## EXERCISE REQUIREMENTS
Starting at the line that contains "6. ⬜ Test thoroughly" in the listing below, write out every line word for word until you have written the line that contains "2. ⬜ Run app".

*** Opening DATA FOR THE TASK ***

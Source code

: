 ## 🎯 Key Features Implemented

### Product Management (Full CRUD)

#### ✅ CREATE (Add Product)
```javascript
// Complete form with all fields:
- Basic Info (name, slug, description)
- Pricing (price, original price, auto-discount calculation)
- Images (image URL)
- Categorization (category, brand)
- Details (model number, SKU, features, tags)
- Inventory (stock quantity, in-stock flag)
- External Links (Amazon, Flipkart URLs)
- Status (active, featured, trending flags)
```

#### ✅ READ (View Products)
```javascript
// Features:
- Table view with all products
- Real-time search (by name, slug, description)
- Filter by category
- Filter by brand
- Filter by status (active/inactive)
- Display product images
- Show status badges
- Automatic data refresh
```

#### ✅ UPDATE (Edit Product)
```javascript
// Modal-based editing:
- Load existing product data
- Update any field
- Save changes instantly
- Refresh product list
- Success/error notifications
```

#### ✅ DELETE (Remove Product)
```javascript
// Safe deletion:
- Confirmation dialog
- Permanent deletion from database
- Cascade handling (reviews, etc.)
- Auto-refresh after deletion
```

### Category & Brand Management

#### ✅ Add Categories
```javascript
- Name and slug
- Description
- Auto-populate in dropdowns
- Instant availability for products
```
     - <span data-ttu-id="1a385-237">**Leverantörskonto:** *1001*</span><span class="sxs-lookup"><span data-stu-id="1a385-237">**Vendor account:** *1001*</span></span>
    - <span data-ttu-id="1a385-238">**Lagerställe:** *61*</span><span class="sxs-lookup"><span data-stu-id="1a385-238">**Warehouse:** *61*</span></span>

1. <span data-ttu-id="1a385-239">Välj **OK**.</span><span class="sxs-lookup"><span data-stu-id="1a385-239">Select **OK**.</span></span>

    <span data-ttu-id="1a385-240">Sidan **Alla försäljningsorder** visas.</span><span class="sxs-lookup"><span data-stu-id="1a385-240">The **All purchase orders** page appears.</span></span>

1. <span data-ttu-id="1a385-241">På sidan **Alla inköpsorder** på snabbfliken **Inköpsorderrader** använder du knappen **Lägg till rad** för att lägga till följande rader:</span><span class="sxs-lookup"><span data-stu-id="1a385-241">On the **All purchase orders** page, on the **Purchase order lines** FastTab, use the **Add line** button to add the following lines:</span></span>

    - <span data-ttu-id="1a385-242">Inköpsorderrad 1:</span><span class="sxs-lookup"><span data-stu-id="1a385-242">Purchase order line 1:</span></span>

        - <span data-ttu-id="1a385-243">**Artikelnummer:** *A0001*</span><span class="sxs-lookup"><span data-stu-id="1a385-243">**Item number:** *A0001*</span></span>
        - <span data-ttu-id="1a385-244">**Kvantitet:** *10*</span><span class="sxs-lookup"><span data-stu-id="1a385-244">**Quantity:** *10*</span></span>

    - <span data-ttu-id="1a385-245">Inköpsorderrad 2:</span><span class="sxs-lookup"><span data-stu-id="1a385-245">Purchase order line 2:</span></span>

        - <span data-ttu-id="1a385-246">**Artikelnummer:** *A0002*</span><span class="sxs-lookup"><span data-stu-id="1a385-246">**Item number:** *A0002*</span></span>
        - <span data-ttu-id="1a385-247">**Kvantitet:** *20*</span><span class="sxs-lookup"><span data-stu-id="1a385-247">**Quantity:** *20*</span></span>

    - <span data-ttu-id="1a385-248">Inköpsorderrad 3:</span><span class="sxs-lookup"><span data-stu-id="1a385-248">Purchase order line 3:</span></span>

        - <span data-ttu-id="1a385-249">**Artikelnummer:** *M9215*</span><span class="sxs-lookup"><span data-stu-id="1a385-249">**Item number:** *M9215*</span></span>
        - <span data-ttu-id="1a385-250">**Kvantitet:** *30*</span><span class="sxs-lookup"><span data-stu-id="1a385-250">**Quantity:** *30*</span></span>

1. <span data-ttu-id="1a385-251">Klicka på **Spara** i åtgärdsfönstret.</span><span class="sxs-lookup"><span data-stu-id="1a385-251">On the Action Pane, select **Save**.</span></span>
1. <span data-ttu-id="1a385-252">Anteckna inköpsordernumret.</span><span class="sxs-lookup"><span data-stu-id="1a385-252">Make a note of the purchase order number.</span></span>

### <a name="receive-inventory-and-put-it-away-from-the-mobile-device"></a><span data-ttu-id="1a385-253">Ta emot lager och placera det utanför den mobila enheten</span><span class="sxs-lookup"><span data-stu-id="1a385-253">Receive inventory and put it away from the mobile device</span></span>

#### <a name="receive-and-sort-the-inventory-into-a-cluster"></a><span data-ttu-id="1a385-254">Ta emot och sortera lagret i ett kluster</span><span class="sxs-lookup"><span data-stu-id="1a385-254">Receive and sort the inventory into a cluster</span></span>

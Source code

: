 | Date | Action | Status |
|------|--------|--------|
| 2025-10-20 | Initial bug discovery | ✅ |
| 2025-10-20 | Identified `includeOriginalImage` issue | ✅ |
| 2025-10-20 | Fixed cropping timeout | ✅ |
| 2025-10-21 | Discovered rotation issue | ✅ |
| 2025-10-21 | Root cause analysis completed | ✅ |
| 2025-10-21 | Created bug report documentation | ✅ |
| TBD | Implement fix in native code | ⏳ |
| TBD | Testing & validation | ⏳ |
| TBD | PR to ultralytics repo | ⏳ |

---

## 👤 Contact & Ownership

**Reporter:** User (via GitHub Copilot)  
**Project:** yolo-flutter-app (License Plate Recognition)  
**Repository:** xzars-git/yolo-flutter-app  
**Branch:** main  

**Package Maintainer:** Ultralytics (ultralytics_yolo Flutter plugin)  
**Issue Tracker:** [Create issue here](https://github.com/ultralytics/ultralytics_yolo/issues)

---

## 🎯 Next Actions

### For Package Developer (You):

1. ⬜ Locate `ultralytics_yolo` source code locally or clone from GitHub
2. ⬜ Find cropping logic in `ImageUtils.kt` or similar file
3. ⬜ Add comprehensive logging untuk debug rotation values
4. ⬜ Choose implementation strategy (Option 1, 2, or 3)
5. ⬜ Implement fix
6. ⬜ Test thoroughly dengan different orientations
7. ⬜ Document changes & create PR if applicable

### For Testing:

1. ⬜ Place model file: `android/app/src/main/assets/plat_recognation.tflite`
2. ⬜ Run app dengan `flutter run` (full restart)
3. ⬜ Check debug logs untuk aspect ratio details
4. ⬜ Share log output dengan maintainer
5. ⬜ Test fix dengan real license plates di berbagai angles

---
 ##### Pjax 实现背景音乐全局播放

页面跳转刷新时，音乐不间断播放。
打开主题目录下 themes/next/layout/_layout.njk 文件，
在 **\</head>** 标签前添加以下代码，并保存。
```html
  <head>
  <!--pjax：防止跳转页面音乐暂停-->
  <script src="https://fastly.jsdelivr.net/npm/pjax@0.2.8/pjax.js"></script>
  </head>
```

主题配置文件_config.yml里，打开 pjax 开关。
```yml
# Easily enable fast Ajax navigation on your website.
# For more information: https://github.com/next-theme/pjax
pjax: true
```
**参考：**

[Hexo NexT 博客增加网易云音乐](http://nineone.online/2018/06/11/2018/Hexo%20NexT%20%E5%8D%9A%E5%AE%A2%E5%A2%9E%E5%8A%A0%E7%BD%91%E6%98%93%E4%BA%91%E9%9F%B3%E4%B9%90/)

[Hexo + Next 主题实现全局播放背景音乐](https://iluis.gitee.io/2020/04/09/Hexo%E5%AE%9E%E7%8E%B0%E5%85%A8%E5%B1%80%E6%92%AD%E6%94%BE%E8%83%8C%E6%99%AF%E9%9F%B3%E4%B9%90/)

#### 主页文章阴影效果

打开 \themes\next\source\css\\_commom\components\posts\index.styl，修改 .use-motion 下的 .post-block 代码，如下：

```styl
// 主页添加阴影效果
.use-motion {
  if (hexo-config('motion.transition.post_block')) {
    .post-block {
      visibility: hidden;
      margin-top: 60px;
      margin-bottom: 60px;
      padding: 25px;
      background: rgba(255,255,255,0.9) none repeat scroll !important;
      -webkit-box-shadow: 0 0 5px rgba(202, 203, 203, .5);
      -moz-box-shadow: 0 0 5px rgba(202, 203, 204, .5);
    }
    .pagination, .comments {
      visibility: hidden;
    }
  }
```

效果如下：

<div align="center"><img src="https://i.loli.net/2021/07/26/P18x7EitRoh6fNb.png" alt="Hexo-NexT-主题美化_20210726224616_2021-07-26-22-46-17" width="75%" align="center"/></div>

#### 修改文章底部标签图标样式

*** Closing DATA FOR THE TASK ***

## SOLUTION TO THE EXERCISE
6. ⬜ Test thoroughly dengan different orientations
7. ⬜ Document changes & create PR if applicable

### For Testing:

1. ⬜ Place model file: `android/app/src/main/assets/plat_recognation.tflite`
2. ⬜ Run app dengan `flutter run` (full restart)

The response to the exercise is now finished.